Shanghai Red Bean Crêpe

Shanghai Red Bean Crepe with Kinako and Sesame Seeds

Pureed red bean paste is wrapped in a thin blanket of crisp-fried crepes in this sweet Shanghai classic. Traditionally served on its own, toppings such as toasted sesame seeds and light syrups are certainly welcome. My favorite addition is Japanese kinako, an aromatic flour of roasted soybeans, adding a subtle nuttiness that always plays well with the rich sweetness of azuki bean paste.

This simple recipe is probably the best reason to own a rectangular pan (or a lame excuse for justifying impulse buys meant to appease kitchen gearheads). A few rows of uniformly-sized crepes in the morning is always a great way to start the day (or instant therapy for some undiagnosed condition).

Still not convinced to make this right now? Red bean crepes are also great for sharpening your chopstick handling skills. Using nothing but two sticks, make a few batches without tearing a single crepe and you’ll surpass Mr. Miyagi in no time.


recipe adapted from Eileen Yin-fei Lo’s The Chinese Kitchen
World Egg Day hosted by Abby of Eat the Right Stuff

Shanghai Red Bean Crêpe

makes 3 crepes (4 to 6 servings)

Rectangular Pan for Shanghai Red Bean Crepe

1 large egg
3/4 cup cold water
1/2 cup all-purpose flour
1/4 to 1/2 cup peanut or vegetable oil
9 tablespoons pureed red bean paste

roasted soybean powder or toasted sesame seeds (optional)

Instructions:

Place the all-purpose flour in a mixing bowl. In a separate container, beat the large egg with the cold water until thoroughly mixed. Add the egg mixture to the flour and whisk until the batter is smooth.

Heat a non-stick skillet or rectangular pan over medium-low heat. Brush the bottom lightly with peanut oil. Add 1/3 of the batter to the pan, tilting it to ensure that the bottom is evenly coated. Once the crepe is set, spread 3 tablespoons of the red bean paste in the middle, forming a rectangular shape.

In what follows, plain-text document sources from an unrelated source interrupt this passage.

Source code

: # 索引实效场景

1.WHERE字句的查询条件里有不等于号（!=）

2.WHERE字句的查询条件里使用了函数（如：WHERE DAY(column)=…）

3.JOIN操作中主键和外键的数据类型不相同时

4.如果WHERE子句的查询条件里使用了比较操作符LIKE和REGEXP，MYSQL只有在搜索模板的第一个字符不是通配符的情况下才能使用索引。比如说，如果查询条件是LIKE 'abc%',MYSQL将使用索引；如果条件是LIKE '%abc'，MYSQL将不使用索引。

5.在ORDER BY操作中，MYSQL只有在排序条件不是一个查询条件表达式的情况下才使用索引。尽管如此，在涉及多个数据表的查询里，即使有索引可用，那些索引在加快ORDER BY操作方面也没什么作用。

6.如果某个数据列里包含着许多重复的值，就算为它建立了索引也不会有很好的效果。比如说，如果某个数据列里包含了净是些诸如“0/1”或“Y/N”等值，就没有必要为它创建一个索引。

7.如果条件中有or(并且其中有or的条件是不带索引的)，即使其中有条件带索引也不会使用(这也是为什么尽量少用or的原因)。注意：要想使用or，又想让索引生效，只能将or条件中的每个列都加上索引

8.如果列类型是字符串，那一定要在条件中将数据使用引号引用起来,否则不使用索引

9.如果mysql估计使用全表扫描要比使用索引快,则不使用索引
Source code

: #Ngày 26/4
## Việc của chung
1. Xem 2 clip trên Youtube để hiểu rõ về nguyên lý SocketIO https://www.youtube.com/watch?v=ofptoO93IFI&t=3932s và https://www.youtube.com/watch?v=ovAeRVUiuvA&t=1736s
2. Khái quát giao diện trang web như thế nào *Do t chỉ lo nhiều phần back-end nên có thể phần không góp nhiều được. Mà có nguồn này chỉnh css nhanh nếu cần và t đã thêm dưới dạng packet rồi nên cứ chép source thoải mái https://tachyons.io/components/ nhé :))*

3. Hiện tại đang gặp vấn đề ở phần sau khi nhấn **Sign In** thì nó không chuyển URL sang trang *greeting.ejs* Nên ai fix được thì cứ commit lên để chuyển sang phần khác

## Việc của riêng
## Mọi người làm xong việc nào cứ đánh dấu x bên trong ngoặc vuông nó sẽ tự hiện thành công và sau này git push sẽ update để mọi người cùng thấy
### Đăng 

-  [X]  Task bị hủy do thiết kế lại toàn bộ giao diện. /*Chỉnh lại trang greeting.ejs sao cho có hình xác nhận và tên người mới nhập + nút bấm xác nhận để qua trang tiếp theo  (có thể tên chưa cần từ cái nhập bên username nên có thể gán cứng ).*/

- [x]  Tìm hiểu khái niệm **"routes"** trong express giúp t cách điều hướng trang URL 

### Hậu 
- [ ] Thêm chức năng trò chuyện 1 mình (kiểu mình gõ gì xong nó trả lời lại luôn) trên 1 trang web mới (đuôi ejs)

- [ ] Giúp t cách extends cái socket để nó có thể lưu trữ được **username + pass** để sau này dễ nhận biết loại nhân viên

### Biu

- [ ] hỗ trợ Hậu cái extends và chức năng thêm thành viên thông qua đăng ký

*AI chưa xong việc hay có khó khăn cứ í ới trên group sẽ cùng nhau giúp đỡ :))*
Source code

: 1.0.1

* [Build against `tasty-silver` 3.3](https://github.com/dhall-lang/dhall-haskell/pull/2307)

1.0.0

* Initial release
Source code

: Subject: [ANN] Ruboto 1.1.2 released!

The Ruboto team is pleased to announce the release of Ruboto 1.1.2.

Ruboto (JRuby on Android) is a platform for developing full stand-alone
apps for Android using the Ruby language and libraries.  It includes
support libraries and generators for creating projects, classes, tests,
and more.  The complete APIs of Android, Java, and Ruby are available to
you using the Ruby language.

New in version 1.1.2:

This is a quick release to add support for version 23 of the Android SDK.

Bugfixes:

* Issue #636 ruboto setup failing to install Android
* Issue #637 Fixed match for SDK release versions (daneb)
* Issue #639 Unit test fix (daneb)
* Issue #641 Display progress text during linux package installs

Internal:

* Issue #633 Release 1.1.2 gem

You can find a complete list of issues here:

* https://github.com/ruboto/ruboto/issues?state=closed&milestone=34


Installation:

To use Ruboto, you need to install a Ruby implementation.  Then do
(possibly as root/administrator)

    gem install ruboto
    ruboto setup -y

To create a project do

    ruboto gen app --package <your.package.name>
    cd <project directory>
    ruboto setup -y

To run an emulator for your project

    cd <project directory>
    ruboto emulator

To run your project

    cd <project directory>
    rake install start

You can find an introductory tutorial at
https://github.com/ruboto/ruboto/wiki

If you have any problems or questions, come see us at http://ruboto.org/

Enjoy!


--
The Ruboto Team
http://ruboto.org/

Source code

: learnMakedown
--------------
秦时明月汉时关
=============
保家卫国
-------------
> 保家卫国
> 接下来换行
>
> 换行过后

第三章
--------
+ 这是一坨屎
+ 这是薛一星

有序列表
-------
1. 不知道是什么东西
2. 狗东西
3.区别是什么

Gently fold in the outer edges of the crepe to form a red bean hot pocket. Add more oil to the pan if desired and continue pan-frying the crepe until browned and slightly crispy on both sides.

Shanghai Red Bean Crepe - Underneath
Top row: scraggly crepes made before that first cup of morning coffee
Bottom row: finally awake

Shanghai Red Bean Crepe - Underneath
Underneath the Shanghai Red Bean Crepe, or why owning a rectangular non-stick pan is totally worth it.

To Serve:

Slice the crepes into 4 to 6 bite-sized pieces. Serve on its own, with fresh fruit, sprinkled with toasted sesame seeds, or my personal favorite, dusted with roasted soybean powder.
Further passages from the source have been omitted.